Publication

  • Architectural Encounters: Historic Preservation and the People's History
    Naomi Blumberg, Roberta M. Feldman, Vincent Michael, Michael Plummer, Estevan Rael-Galvez, and Lisa Yun Lee
    Contributors
    Jane Addams Hull-House Museum at the University of Illinois at Chicago, 2013
  • GRANTEE
    Jane Addams Hull-House Museum
    GRANT YEAR
    2009

Architectural Encounter Label. Photo: Lauren Meranda.

Hull-House Museum has developed, produced, and distributed a fifty-page catalog for the exhibit Architectural Encounters. This beautifully designed monograph includes high-quality images of twelve important architectural features from the nationally landmarked Hull Home and Residents' Dining Hall, founded by Nobel Prize-winner Jane Addams and her colleagues. Essays by prominent scholars investigate the relationship between the Settlement's built environment, design aspects, and social ideals; while a public panel discussion engages audiences in these issues. Project goals are: 1) contribute to a better understanding of the evolution of Hull-House through the perspective of architecture and the designed environment; 2) provide critical insights into the process by which architecture and urban design can become agents of social change and collective discourse, while contributing to pluralism and democracy; and 3) engage the public in critical dialogue about these issues.

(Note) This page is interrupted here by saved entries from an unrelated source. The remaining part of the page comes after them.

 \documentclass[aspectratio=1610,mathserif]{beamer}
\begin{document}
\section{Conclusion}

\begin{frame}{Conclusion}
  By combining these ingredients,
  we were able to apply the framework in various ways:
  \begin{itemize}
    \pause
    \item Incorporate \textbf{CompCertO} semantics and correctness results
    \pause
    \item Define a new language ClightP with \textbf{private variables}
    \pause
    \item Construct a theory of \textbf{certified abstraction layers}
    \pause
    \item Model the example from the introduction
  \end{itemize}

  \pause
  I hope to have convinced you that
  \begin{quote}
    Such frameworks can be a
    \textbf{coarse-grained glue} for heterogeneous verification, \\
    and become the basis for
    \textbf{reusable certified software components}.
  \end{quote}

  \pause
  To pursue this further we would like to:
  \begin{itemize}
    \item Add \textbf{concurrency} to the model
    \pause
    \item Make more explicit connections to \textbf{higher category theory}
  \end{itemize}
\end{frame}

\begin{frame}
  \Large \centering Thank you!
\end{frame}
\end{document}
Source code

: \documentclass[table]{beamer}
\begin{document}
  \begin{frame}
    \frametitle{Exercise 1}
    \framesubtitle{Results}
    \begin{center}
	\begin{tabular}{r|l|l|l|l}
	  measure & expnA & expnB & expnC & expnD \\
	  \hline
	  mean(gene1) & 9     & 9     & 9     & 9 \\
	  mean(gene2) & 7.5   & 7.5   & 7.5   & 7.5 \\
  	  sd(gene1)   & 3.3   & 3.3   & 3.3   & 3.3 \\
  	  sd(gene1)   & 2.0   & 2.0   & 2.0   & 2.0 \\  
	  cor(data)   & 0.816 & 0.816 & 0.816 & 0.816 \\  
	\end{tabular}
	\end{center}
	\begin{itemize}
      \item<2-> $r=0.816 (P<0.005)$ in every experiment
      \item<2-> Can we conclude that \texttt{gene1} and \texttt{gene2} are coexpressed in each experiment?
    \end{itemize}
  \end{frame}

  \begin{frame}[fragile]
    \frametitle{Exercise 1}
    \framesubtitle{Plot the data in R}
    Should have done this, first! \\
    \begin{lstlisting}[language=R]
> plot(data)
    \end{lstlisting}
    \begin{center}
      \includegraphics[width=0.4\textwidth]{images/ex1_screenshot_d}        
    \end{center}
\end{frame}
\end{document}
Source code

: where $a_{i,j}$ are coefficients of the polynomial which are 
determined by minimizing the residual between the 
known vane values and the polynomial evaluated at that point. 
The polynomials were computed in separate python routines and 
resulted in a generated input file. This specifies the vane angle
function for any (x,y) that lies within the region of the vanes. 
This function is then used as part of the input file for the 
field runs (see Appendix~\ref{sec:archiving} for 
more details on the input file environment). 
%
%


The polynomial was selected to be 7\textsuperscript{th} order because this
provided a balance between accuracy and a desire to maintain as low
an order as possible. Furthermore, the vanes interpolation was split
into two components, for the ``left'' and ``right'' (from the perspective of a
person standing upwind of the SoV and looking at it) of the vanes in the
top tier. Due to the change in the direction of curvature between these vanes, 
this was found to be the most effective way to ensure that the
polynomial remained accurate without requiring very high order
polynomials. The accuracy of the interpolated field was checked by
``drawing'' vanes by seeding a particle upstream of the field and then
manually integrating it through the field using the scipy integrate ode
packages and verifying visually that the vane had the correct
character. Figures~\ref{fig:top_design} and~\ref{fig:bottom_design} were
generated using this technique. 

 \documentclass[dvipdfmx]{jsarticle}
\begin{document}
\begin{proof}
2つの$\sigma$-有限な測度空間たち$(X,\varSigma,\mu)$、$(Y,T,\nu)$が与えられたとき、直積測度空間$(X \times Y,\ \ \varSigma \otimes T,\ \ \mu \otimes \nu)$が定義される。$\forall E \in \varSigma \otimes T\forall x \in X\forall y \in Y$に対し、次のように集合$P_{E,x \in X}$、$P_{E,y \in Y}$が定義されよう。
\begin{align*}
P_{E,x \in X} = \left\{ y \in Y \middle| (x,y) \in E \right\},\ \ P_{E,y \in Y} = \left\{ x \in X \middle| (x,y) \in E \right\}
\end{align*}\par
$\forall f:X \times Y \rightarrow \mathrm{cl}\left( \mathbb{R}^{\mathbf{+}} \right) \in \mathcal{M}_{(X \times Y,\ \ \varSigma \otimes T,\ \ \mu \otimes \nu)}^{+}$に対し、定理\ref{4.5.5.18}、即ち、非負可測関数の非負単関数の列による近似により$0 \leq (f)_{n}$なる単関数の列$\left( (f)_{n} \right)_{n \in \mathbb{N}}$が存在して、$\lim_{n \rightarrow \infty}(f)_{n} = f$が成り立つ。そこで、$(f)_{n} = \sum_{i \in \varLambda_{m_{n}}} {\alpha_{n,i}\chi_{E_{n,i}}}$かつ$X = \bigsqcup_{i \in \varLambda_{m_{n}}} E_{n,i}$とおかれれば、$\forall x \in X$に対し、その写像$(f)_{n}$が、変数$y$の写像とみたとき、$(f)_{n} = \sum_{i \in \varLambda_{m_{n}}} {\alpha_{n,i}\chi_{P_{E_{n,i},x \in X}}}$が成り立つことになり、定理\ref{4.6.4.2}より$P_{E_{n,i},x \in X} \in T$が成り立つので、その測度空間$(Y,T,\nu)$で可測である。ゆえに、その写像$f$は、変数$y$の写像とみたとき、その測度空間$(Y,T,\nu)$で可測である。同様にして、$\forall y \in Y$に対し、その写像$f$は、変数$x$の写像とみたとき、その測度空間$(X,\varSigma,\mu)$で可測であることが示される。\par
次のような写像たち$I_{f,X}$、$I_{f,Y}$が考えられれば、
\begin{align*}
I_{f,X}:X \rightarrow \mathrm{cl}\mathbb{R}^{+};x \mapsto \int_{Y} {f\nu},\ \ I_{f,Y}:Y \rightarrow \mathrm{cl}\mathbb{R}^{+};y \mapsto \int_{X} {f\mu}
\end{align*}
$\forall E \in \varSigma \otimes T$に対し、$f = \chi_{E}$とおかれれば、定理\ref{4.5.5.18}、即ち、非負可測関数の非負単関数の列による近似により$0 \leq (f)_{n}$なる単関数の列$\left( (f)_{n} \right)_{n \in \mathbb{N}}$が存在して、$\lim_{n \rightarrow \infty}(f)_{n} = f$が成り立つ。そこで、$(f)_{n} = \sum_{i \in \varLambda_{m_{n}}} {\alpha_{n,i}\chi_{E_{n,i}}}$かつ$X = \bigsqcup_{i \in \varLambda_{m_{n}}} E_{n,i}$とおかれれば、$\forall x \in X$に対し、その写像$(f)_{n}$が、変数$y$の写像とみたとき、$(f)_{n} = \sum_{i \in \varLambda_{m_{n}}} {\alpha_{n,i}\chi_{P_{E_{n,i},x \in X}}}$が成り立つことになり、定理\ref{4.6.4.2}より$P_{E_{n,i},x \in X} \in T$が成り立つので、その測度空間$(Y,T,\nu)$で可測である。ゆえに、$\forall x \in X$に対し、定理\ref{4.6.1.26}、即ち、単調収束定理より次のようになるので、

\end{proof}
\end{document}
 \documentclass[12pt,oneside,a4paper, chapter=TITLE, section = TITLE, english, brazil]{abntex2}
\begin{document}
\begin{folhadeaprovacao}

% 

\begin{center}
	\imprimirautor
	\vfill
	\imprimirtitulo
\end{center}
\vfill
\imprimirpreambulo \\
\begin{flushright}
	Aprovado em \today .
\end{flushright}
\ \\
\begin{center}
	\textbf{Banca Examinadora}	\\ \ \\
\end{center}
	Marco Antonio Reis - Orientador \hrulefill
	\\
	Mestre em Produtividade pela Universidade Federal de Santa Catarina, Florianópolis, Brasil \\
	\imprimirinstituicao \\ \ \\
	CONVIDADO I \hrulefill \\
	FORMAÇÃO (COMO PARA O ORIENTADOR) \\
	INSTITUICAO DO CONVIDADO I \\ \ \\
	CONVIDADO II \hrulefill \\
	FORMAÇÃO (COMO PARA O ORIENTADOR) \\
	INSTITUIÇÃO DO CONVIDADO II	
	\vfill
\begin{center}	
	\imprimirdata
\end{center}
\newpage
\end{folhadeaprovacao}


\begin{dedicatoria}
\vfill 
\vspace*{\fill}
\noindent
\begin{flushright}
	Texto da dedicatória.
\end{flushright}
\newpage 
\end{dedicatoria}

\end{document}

Lisa Yun Lee is visiting curator at of the Jane Addams Hull-House Museum and director of the School of Art and Art History at the University of Illinois at Chicago. She has spent the last decade advocating and creating public spaces for conversations on critical cultural and social issues, and she is cofounder and former director of the Public Square. She is the author of Dialectics of the Body: Corporeality in the Philosophy of Theodor W. Adorno (Routledge, 2005); recent articles include works on democratic museum practices, creating counter publics through public programming, and social justice pedagogy. She holds a PhD in German studies from Duke University. She serves on the board of trustees of Ms. Magazine, Young Chicago Authors, the Public Housing Museum, the Chicago Symphony Orchestra, WBEZ Chicago Public Radio, and the Chicago Children's Theatre.

Weston Davey is the preservation specialist and facilities manager at the Jane Addams Hull-House Museum. A graduate of the historic preservation program at the School of the Art Institute of Chicago, his experience includes historical research, archeology, and building investigation and restoration techniques. He produced Architectural Talking Points for Hull-House Tours, a guide for museum educators linking interpretation of Hull-House architecture to the Arts and Crafts Movement, immigration, gender, and class. Davey has worked on restoring a Frank Lloyd Wright-designed home in River Forest, Illinois, and interned for Landmarks Illinois, a preservation advocacy group based in Chicago.

Jane Addams Hull-House Museum is a unit of the College of Architecture and the Arts at the University of Illinois at Chicago (UIC), and serves as a dynamic memorial to social reformer and Nobel Peace Prize-recipient Jane Addams (1860-1935) and other resident social reformers whose work influenced the lives of their immigrant neighbors, as well as national and international public policy. The Museum preserves and develops the original Hull-House site for the interpretation and continuation of the historic settlement house vision, linking research, education, and social engagement. Founded in 1889 as a social settlement, Hull-House played a key role in redefining American democracy in the modern age. Hull House Association, which continues as a social service agency, left the original site in 1963. Hull-House Museum opened in 1967 as a unit of the new UIC campus. The Museum and its programs make connections between the work of Hull-House residents and important contemporary social issues.